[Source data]
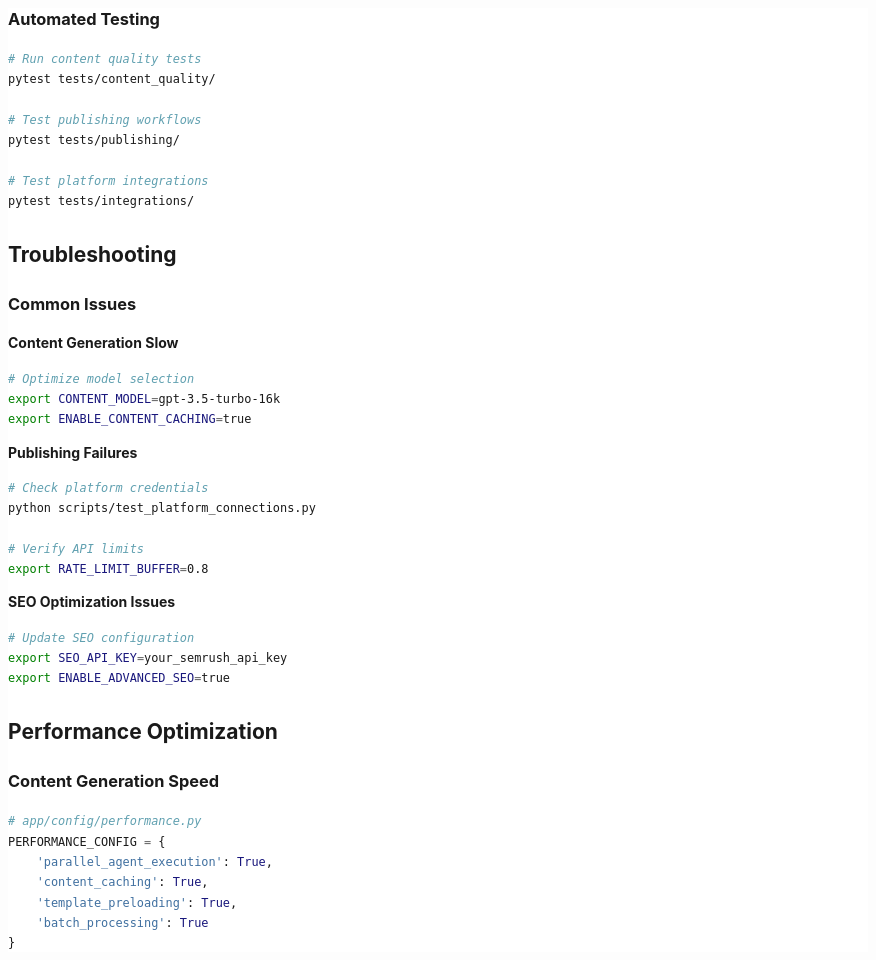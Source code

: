 ### Automated Testing

```bash
# Run content quality tests
pytest tests/content_quality/

# Test publishing workflows
pytest tests/publishing/

# Test platform integrations
pytest tests/integrations/
```

## Troubleshooting

### Common Issues

**Content Generation Slow**
```bash
# Optimize model selection
export CONTENT_MODEL=gpt-3.5-turbo-16k
export ENABLE_CONTENT_CACHING=true
```

**Publishing Failures**
```bash
# Check platform credentials
python scripts/test_platform_connections.py

# Verify API limits
export RATE_LIMIT_BUFFER=0.8
```

**SEO Optimization Issues**
```bash
# Update SEO configuration
export SEO_API_KEY=your_semrush_api_key
export ENABLE_ADVANCED_SEO=true
```

## Performance Optimization

### Content Generation Speed

```python
# app/config/performance.py
PERFORMANCE_CONFIG = {
    'parallel_agent_execution': True,
    'content_caching': True,
    'template_preloading': True,
    'batch_processing': True
}
```
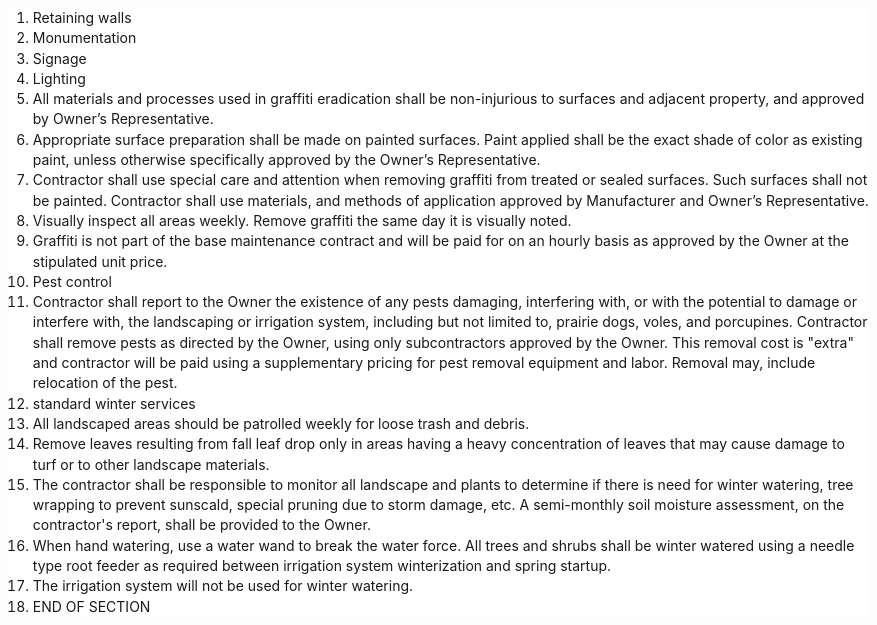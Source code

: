   1. Retaining walls
   1. Monumentation 
   1. Signage
   1. Lighting
   1. All materials and processes used in graffiti eradication shall be non-injurious to surfaces and adjacent property, and approved by Owner’s Representative.
   1. Appropriate surface preparation shall be made on painted surfaces. Paint applied shall be the exact shade of color as existing paint, unless otherwise specifically approved by the Owner’s Representative.
   1. Contractor shall use special care and attention when removing graffiti from treated or sealed surfaces. Such surfaces shall not be painted. Contractor shall use materials, and methods of application approved by Manufacturer and Owner’s Representative.
   1. Visually inspect all areas weekly. Remove graffiti the same day it is visually noted. 
   1. Graffiti is not part of the base maintenance contract and will be paid for on an hourly basis as approved by the Owner at the stipulated unit price.
   1. Pest control
   1. Contractor shall report to the Owner the existence of any pests damaging, interfering with, or with the potential to damage or interfere with, the landscaping or irrigation system, including but not limited to, prairie dogs, voles, and porcupines. Contractor shall remove pests as directed by the Owner, using only subcontractors approved by the Owner. This removal cost is "extra" and contractor will be paid using a supplementary pricing for pest removal equipment and labor. Removal may, include relocation of the pest.
   1. standard winter services
   1. All landscaped areas should be patrolled weekly for loose trash and debris.
   1. Remove leaves resulting from fall leaf drop only in areas having a heavy concentration of leaves that may cause damage to turf or to other landscape materials.
   1. The contractor shall be responsible to monitor all landscape and plants to determine if there is need for winter watering, tree wrapping to prevent sunscald, special pruning due to storm damage, etc. A semi-monthly soil moisture assessment, on the contractor's report, shall be provided to the Owner.
   1. When hand watering, use a water wand to break the water force. All trees and shrubs shall be winter watered using a needle type root feeder as required between irrigation system winterization and spring startup.
   1. The irrigation system will not be used for winter watering.
   1. END OF SECTION

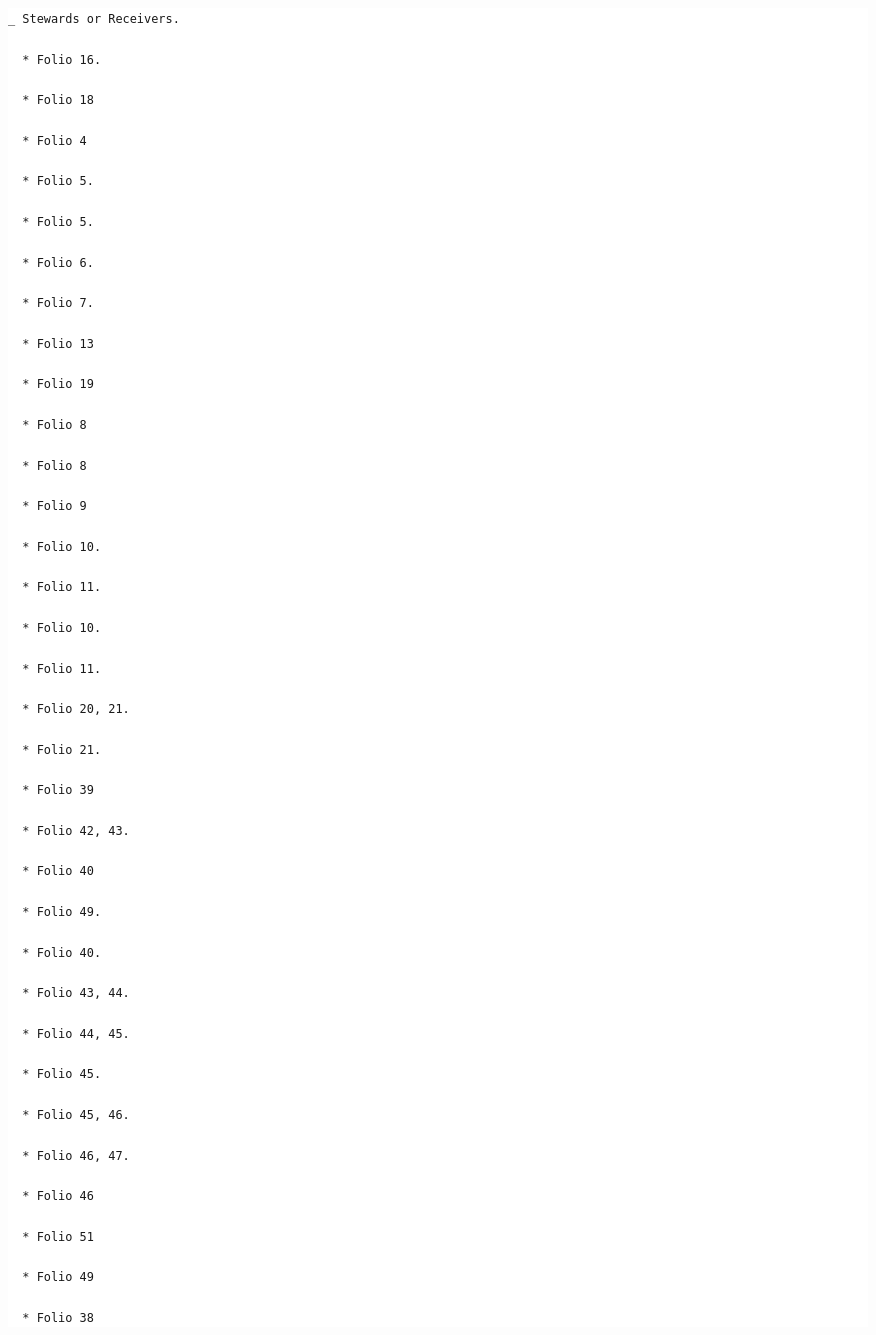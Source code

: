     _ Stewards or Receivers.

      * Folio 16.

      * Folio 18

      * Folio 4

      * Folio 5.

      * Folio 5.

      * Folio 6.

      * Folio 7.

      * Folio 13

      * Folio 19

      * Folio 8

      * Folio 8

      * Folio 9

      * Folio 10.

      * Folio 11.

      * Folio 10.

      * Folio 11.

      * Folio 20, 21.

      * Folio 21.

      * Folio 39

      * Folio 42, 43.

      * Folio 40

      * Folio 49.

      * Folio 40.

      * Folio 43, 44.

      * Folio 44, 45.

      * Folio 45.

      * Folio 45, 46.

      * Folio 46, 47.

      * Folio 46

      * Folio 51

      * Folio 49

      * Folio 38
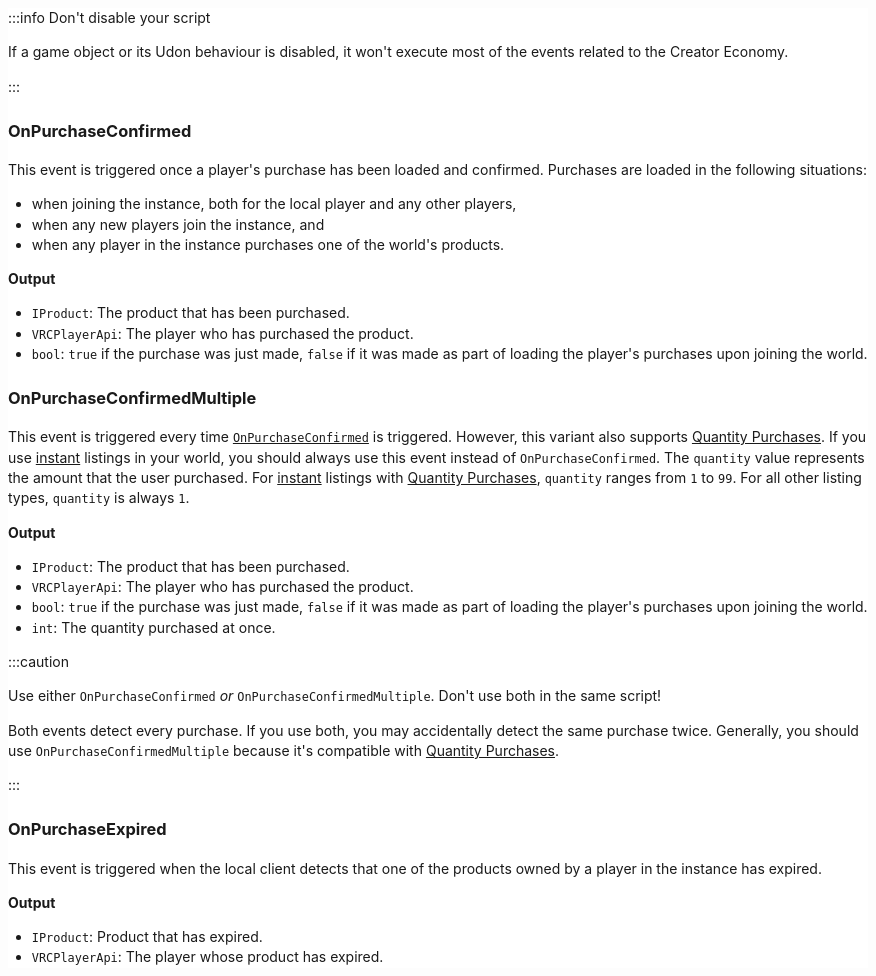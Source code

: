 :::info Don't disable your script

If a game object or its Udon behaviour is disabled, it won't execute most of the events related to the Creator Economy.

:::

### OnPurchaseConfirmed
This event is triggered once a player's purchase has been loaded and confirmed. Purchases are loaded in the following situations: 
- when joining the instance, both for the local player and any other players,
- when any new players join the instance, and
- when any player in the instance purchases one of the world's products.

**Output**
- `IProduct`: The product that has been purchased.
- `VRCPlayerApi`: The player who has purchased the product.
- `bool`: `true` if the purchase was just made, `false` if it was made as part of loading the player's purchases upon joining the world.

### OnPurchaseConfirmedMultiple
This event is triggered every time [`OnPurchaseConfirmed`](#onpurchaseconfirmed) is triggered. However, this variant also supports [Quantity Purchases](/economy/listings/#quantitypurchases). If you use [instant](/economy/listings#instant) listings in your world, you should always use this event instead of `OnPurchaseConfirmed`.
The `quantity` value represents the amount that the user purchased. For [instant](/economy/listings#instant) listings with [Quantity Purchases](/economy/listings#quantity-purchases), `quantity` ranges from `1` to `99`. For all other listing types, `quantity` is always `1`.

**Output**
- `IProduct`: The product that has been purchased.
- `VRCPlayerApi`: The player who has purchased the product.
- `bool`: `true` if the purchase was just made, `false` if it was made as part of loading the player's purchases upon joining the world.
- `int`: The quantity purchased at once.

:::caution

Use either `OnPurchaseConfirmed` _or_ `OnPurchaseConfirmedMultiple`. Don't use both in the same script!

Both events detect every purchase. If you use both, you may accidentally detect the same purchase twice. Generally, you should use `OnPurchaseConfirmedMultiple` because it's compatible with [Quantity Purchases](/economy/listings#quantity-purchases).

:::

### OnPurchaseExpired
This event is triggered when the local client detects that one of the products owned by a player in the instance has expired.

**Output**
- `IProduct`: Product that has expired.
- `VRCPlayerApi`: The player whose product has expired.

Task goal: Your copy of the records must be exact and must contain no pictures.

Response to this task:
Source code

: ### Automated Testing

```bash
# Run content quality tests
pytest tests/content_quality/

# Test publishing workflows
pytest tests/publishing/

# Test platform integrations
pytest tests/integrations/
```

## Troubleshooting

### Common Issues

**Content Generation Slow**
```bash
# Optimize model selection
export CONTENT_MODEL=gpt-3.5-turbo-16k
export ENABLE_CONTENT_CACHING=true
```

**Publishing Failures**
```bash
# Check platform credentials
python scripts/test_platform_connections.py

# Verify API limits
export RATE_LIMIT_BUFFER=0.8
```

**SEO Optimization Issues**
```bash
# Update SEO configuration
export SEO_API_KEY=your_semrush_api_key
export ENABLE_ADVANCED_SEO=true
```

## Performance Optimization

### Content Generation Speed

```python
# app/config/performance.py
PERFORMANCE_CONFIG = {
    'parallel_agent_execution': True,
    'content_caching': True,
    'template_preloading': True,
    'batch_processing': True
}
```
Source code

:   1. Retaining walls
   1. Monumentation 
   1. Signage
   1. Lighting
   1. All materials and processes used in graffiti eradication shall be non-injurious to surfaces and adjacent property, and approved by Owner’s Representative.
   1. Appropriate surface preparation shall be made on painted surfaces. Paint applied shall be the exact shade of color as existing paint, unless otherwise specifically approved by the Owner’s Representative.
   1. Contractor shall use special care and attention when removing graffiti from treated or sealed surfaces. Such surfaces shall not be painted. Contractor shall use materials, and methods of application approved by Manufacturer and Owner’s Representative.
   1. Visually inspect all areas weekly. Remove graffiti the same day it is visually noted. 
   1. Graffiti is not part of the base maintenance contract and will be paid for on an hourly basis as approved by the Owner at the stipulated unit price.
   1. Pest control
   1. Contractor shall report to the Owner the existence of any pests damaging, interfering with, or with the potential to damage or interfere with, the landscaping or irrigation system, including but not limited to, prairie dogs, voles, and porcupines. Contractor shall remove pests as directed by the Owner, using only subcontractors approved by the Owner. This removal cost is "extra" and contractor will be paid using a supplementary pricing for pest removal equipment and labor. Removal may, include relocation of the pest.
   1. standard winter services
   1. All landscaped areas should be patrolled weekly for loose trash and debris.
   1. Remove leaves resulting from fall leaf drop only in areas having a heavy concentration of leaves that may cause damage to turf or to other landscape materials.
   1. The contractor shall be responsible to monitor all landscape and plants to determine if there is need for winter watering, tree wrapping to prevent sunscald, special pruning due to storm damage, etc. A semi-monthly soil moisture assessment, on the contractor's report, shall be provided to the Owner.
   1. When hand watering, use a water wand to break the water force. All trees and shrubs shall be winter watered using a needle type root feeder as required between irrigation system winterization and spring startup.
   1. The irrigation system will not be used for winter watering.
   1. END OF SECTION

Source code

:     _ Stewards or Receivers.

      * Folio 16.

      * Folio 18

      * Folio 4

      * Folio 5.

      * Folio 5.

      * Folio 6.

      * Folio 7.

      * Folio 13

      * Folio 19

      * Folio 8

      * Folio 8

      * Folio 9

      * Folio 10.

      * Folio 11.

      * Folio 10.

      * Folio 11.

      * Folio 20, 21.

      * Folio 21.

      * Folio 39

      * Folio 42, 43.

      * Folio 40

      * Folio 49.

      * Folio 40.

      * Folio 43, 44.

      * Folio 44, 45.

      * Folio 45.

      * Folio 45, 46.

      * Folio 46, 47.

      * Folio 46

      * Folio 51

      * Folio 49

      * Folio 38
Source code

: :::info Don't disable your script

If a game object or its Udon behaviour is disabled, it won't execute most of the events related to the Creator Economy.

:::

### OnPurchaseConfirmed
This event is triggered once a player's purchase has been loaded and confirmed. Purchases are loaded in the following situations: 
- when joining the instance, both for the local player and any other players,
- when any new players join the instance, and
- when any player in the instance purchases one of the world's products.

**Output**
- `IProduct`: The product that has been purchased.
- `VRCPlayerApi`: The player who has purchased the product.
- `bool`: `true` if the purchase was just made, `false` if it was made as part of loading the player's purchases upon joining the world.

### OnPurchaseConfirmedMultiple
This event is triggered every time [`OnPurchaseConfirmed`](#onpurchaseconfirmed) is triggered. However, this variant also supports [Quantity Purchases](/economy/listings/#quantitypurchases). If you use [instant](/economy/listings#instant) listings in your world, you should always use this event instead of `OnPurchaseConfirmed`.
The `quantity` value represents the amount that the user purchased. For [instant](/economy/listings#instant) listings with [Quantity Purchases](/economy/listings#quantity-purchases), `quantity` ranges from `1` to `99`. For all other listing types, `quantity` is always `1`.

**Output**
- `IProduct`: The product that has been purchased.
- `VRCPlayerApi`: The player who has purchased the product.
- `bool`: `true` if the purchase was just made, `false` if it was made as part of loading the player's purchases upon joining the world.
- `int`: The quantity purchased at once.

:::caution

Use either `OnPurchaseConfirmed` _or_ `OnPurchaseConfirmedMultiple`. Don't use both in the same script!

Both events detect every purchase. If you use both, you may accidentally detect the same purchase twice. Generally, you should use `OnPurchaseConfirmedMultiple` because it's compatible with [Quantity Purchases](/economy/listings#quantity-purchases).

:::

### OnPurchaseExpired
This event is triggered when the local client detects that one of the products owned by a player in the instance has expired.

**Output**
- `IProduct`: Product that has expired.
- `VRCPlayerApi`: The player whose product has expired.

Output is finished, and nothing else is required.